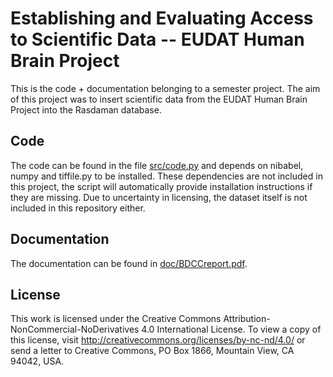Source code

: # Establishing and Evaluating Access to Scientific Data -- EUDAT Human Brain Project

This is the code + documentation belonging to a semester project. The aim of this project was to insert scientific data from the EUDAT Human Brain Project into the Rasdaman database. 

## Code
The code can be found in the file [src/code.py](src/nii_to_tiff.py) and depends on nibabel, numpy and tiffile.py to be installed. These dependencies are not included in this project, the script will automatically provide installation instructions if they are missing. Due to uncertainty in licensing, the dataset itself is not included in this repository either. 

## Documentation
The documentation can be found in [doc/BDCCreport.pdf](doc/BDCCreport.pdf). 

## License
This work is licensed under the Creative Commons Attribution-NonCommercial-NoDerivatives 4.0 International License. To view a copy of this license, visit http://creativecommons.org/licenses/by-nc-nd/4.0/ or send a letter to Creative Commons, PO Box 1866, Mountain View, CA 94042, USA.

------------------------

TASK REQUIREMENTS:
Write out, word for word, the line containing "The code can" and all the lines after it in the entries above, and nothing more.

WRITTEN RESPONSE:
The code can be found in the file [src/code.py](src/nii_to_tiff.py) and depends on nibabel, numpy and tiffile.py to be installed. These dependencies are not included in this project, the script will automatically provide installation instructions if they are missing. Due to uncertainty in licensing, the dataset itself is not included in this repository either. 

## Documentation
The documentation can be found in [doc/BDCCreport.pdf](doc/BDCCreport.pdf). 

## License
This work is licensed under the Creative Commons Attribution-NonCommercial-NoDerivatives 4.0 International License. To view a copy of this license, visit http://creativecommons.org/licenses/by-nc-nd/4.0/ or send a letter to Creative Commons, PO Box 1866, Mountain View, CA 94042, USA.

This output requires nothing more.